Ich will auch nicht ausführlich über den mir vorliegenden Bericht des Statistischen Bundesamtes vom 7. September sprechen, obwohl das ja Tatsachen sind und obwohl diese Tatsachen trotz aller Beanstandungen an der Statistik eine bemerkenswerte Sprache sprechen. Immerhin läßt sich dieser Bericht dahin zusammenfassen, daß sich Preiserhöhungen und Preissenkungen der letzten Wochen ausgeglichen haben, so daß bisher — ich betone: „bisher" — im Durchschnitt die Lebenshaltung eines Arbeitnehmers nicht erkennbar verteuert ist. Ich zitiere wörtlich. Ich weiß, daß eine solche Verteuerung zu erwarten steht, und ich will die Dinge damit abschließen, daß ich sage: niemand kann behaupten, daß die Verteuerung so grundlegend ist, daß man daraus das Recht herleiten könnte, folgenschwere Eingriffe in ein so wichtiges Prinzip, als welches ich vorhin die Tarifhoheit der Sozialpartner gekennzeichnet habe, zu begründen.
Ich meine, man sollte einsehen — und die letzten Ausführungen unseres Kollegen Arndgen haben ein weiteres, ein rein tatsächliches Moment hinzugetragen —, wie gefährlich es ist, derartige Tendenzen in dieser Zeit zu verfolgen. Ich kann mich, wie schon beim Bauarbeiterstreik in Hamburg, nicht ganz des Gedankens erwehren, daß hier politische Dinge stark mitschwingen. Die Regierung hat, wie Sie wissen, beide Sozialpartner — nicht nur die Arbeitnehmer — ermuntert und
aufgefordert, Mäßigung zu halten. Ich bin fest überzeugt, daß das beiden Teilen gegenüber gleich ernst gemeint ist. Keiner soll die Schuld auf den anderen schieben. Auch in keiner Gruppe soll die Schuld von dem einen Teil auf den anderen, sagen wir, von den Angestellten auf die Arbeiter, von der Industrie auf den Handel oder umgekehrt, geschoben werden.
Nun haben die Arbeitnehmer, speziell die an Rhein und Ruhr, in den ersten Jahren nach dem Zusammenbruch eine große Mäßigung gezeigt, die auch immer anerkannt worden ist.
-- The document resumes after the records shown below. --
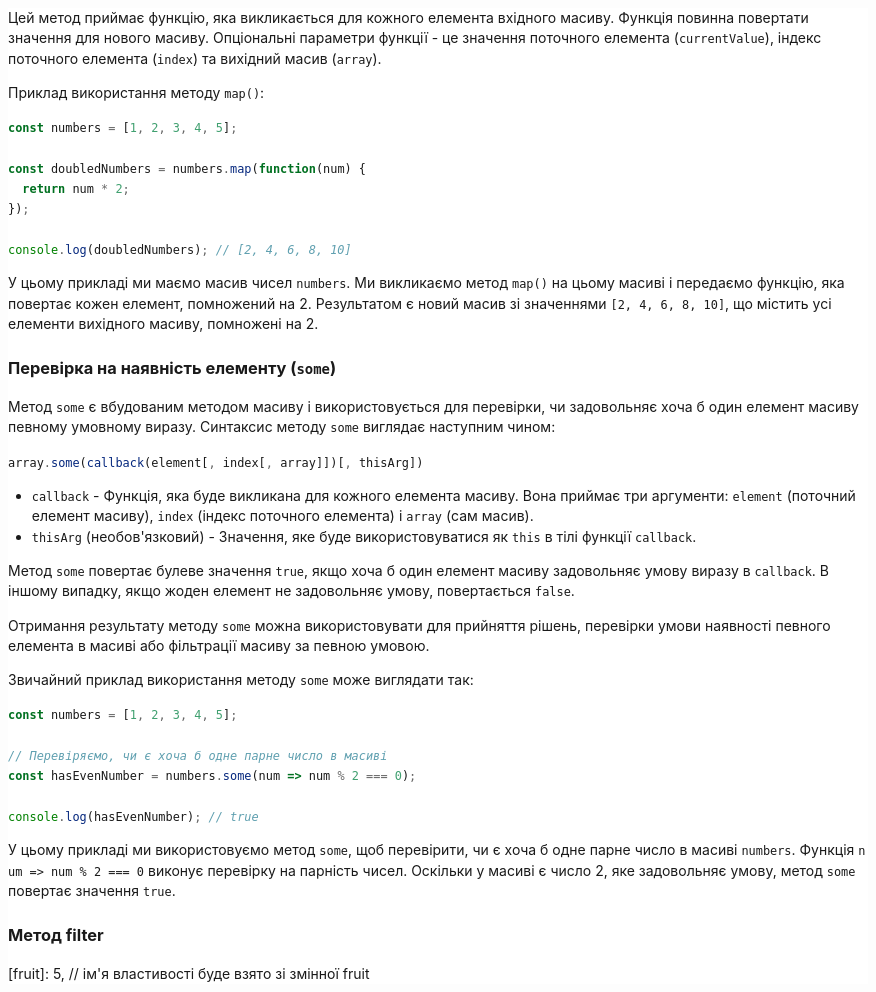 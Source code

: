 Цей метод приймає функцію, яка викликається для кожного елемента вхідного масиву. Функція повинна повертати значення для нового масиву. Опціональні параметри функції - це значення поточного елемента (`currentValue`), індекс поточного елемента (`index`) та вихідний масив (`array`).

Приклад використання методу `map()`:

```js
const numbers = [1, 2, 3, 4, 5];

const doubledNumbers = numbers.map(function(num) {
  return num * 2;
});

console.log(doubledNumbers); // [2, 4, 6, 8, 10]
```

У цьому прикладі ми маємо масив чисел `numbers`. Ми викликаємо метод `map()` на цьому масиві і передаємо функцію, яка повертає кожен елемент, помножений на 2. Результатом є новий масив зі значеннями `[2, 4, 6, 8, 10]`, що містить усі елементи вихідного масиву, помножені на 2.

### Перевірка на наявність елементу (`some`)

Метод `some` є вбудованим методом масиву і використовується для перевірки, чи задовольняє хоча б один елемент масиву певному умовному виразу. Синтаксис методу `some` виглядає наступним чином:

```js
array.some(callback(element[, index[, array]])[, thisArg])
```

- `callback` - Функція, яка буде викликана для кожного елемента масиву. Вона приймає три аргументи: `element` (поточний елемент масиву), `index` (індекс поточного елемента) і `array` (сам масив).
- `thisArg` (необов'язковий) - Значення, яке буде використовуватися як `this` в тілі функції `callback`.

Метод `some` повертає булеве значення `true`, якщо хоча б один елемент масиву задовольняє умову виразу в `callback`. В іншому випадку, якщо жоден елемент не задовольняє умову, повертається `false`.

Отримання результату методу `some` можна використовувати для прийняття рішень, перевірки умови наявності певного елемента в масиві або фільтрації масиву за певною умовою.

Звичайний приклад використання методу `some` може виглядати так:

```js
const numbers = [1, 2, 3, 4, 5];

// Перевіряємо, чи є хоча б одне парне число в масиві
const hasEvenNumber = numbers.some(num => num % 2 === 0);

console.log(hasEvenNumber); // true
```

У цьому прикладі ми використовуємо метод `some`, щоб перевірити, чи є хоча б одне парне число в масиві `numbers`. Функція `num => num % 2 === 0` виконує перевірку на парність чисел. Оскільки у масиві є число 2, яке задовольняє умову, метод `some` повертає значення `true`.

### Метод filter


  [fruit]: 5, // ім'я властивості буде взято зі змінної fruit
Dieser Entwurf aber, so wenig er auch nach den Ausführungen von Herrn Arndgen in tatsächlicher Beziehung bedeuten mag, läßt diese Mäßigung vermissen.
Wie wäre es, meine verehrten Damen und Herren, wenn wir uns an ein Wort unseres Bundespräsidenten erinnerten, das er an dieser Stelle am 7. September 1950 diesem Hause zugerufen hat, daß nämlich das deutsche Volk doch ein wenig mehr Geduld mit sich haben möchte. Verlangen kann man das nur, ein solches Ansinnen an Arbeitnehmer und Arbeitgeber kann man nur stellen, wenn man davon überzeugt ist, daß die Bundesregierung mit bestem Willen alles tut, um die Frage Preise und Löhne, die bei Gott nicht ganz einfach ist, in Ordnung zu halten. Wir glauben, daß sie den besten Willen dazu hat; und ich meine, der Bundestag hat eigentlich keine andere Aufgabe, als ihr dabei zu helfen und ein Ausgewogensein von Löhnen und Preisen, das gewisse Korrekturen auch bei den Löhnen nicht unbedingt grundsätzlich auszuschließen braucht, zu erhalten. Ich glaube, wir tun das Gegenteil von der Aufgabe unseres Hauses, die ich eben kennzeichne, o wenn wir dem Gedanken, von dem der Entwurf des Gesetzes getragen ist, zustimmen, denn es könnte doch wohl allzuleicht als eine Aufforderung angesehen werden, die Spirale Löhne — Preise in eine rasche Bewegung zu setzen.